Class 4c

name: title
layout: true
class: center, middle, inverse
---
# CHILDES notes #

---
layout: false

CHILDES comes from [http://childes.psy.cmu.edu](http://childes.psy.cmu.edu).

We need to get XML data to work with, let's get Brown.

Needs to go into "nltk_data/corpora/childes/data-xml/Eng-USA-MOR/Brown"

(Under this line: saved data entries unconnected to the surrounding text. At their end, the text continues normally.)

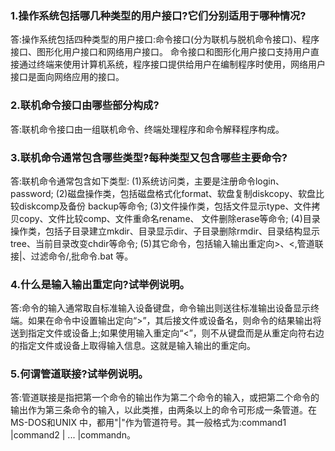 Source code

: ### 1.操作系统包括哪几种类型的用户接口?它们分别适用于哪种情况? 
答:操作系统包括四种类型的用户接口:命令接口(分为联机与脱机命令接口)、程序接口、图形化用户接口和网络用户接口。 命令接口和图形化用户接口支持用户直接通过终端来使用计算机系统，程序接口提供给用户在编制程序时使用，网络用户接口是面向网络应用的接口。

### 2.联机命令接口由哪些部分构成? 
答:联机命令接口由一组联机命令、终端处理程序和命令解释程序构成。 

### 3.联机命令通常包含哪些类型?每种类型又包含哪些主要命令?
答:联机命令通常包含如下类型:
(1)系统访问类，主要是注册命令login、password; 
(2)磁盘操作类，包括磁盘格式化format、软盘复制diskcopy、软盘比较diskcomp及备份 backup等命令; 
(3)文件操作类，包括文件显示type、文件拷贝copy、文件比较comp、文件重命名rename、 文件删除erase等命令; 
(4)目录操作类，包括子目录建立mkdir、目录显示dir、子目录删除rmdir、目录结构显示 tree、当前目录改变chdir等命令; 
(5)其它命令，包括输入输出重定向>、<,管道联接|、过滤命令/,批命令.bat 等。

### 4.什么是输入输出重定向?试举例说明。 
答:命令的输入通常取自标准输入设备键盘，命令输出则送往标准输出设备显示终端。如果在命令中设置输出定向“>”，其后接文件或设备名，则命令的结果输出将送到指定文件或设备上;如果使用输入重定向“<”，则不从键盘而是从重定向符右边的指定文件或设备上取得输入信息。这就是输入输出的重定向。

### 5.何谓管道联接?试举例说明。 
答:管道联接是指把第一个命令的输出作为第二个命令的输入，或把第二个命令的输出作为第三条命令的输入，以此类推，由两条以上的命令可形成一条管道。在MS-DOS和UNIX 中，都用"|"作为管道符号。其一般格式为:command1 |command2 | ... |commandn。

When we have the data, we can set up the `CHILDESCorpusReader` included in NLTK.

```python
from nltk.corpus.reader import CHILDESCorpusReader
corpus_root = nltk.data.find('corpora/childes/data-xml/Eng-USA-MOR/')
brown = CHILDESCorpusReader(corpus_root, 'Brown/.*.xml')
```

Side note: In a lot of contexts when looking for "all files that end in `.xml`" you would wind up needing to use `*.xml`.  In those cases, `*` is a "wildcard" that means "anything can be here."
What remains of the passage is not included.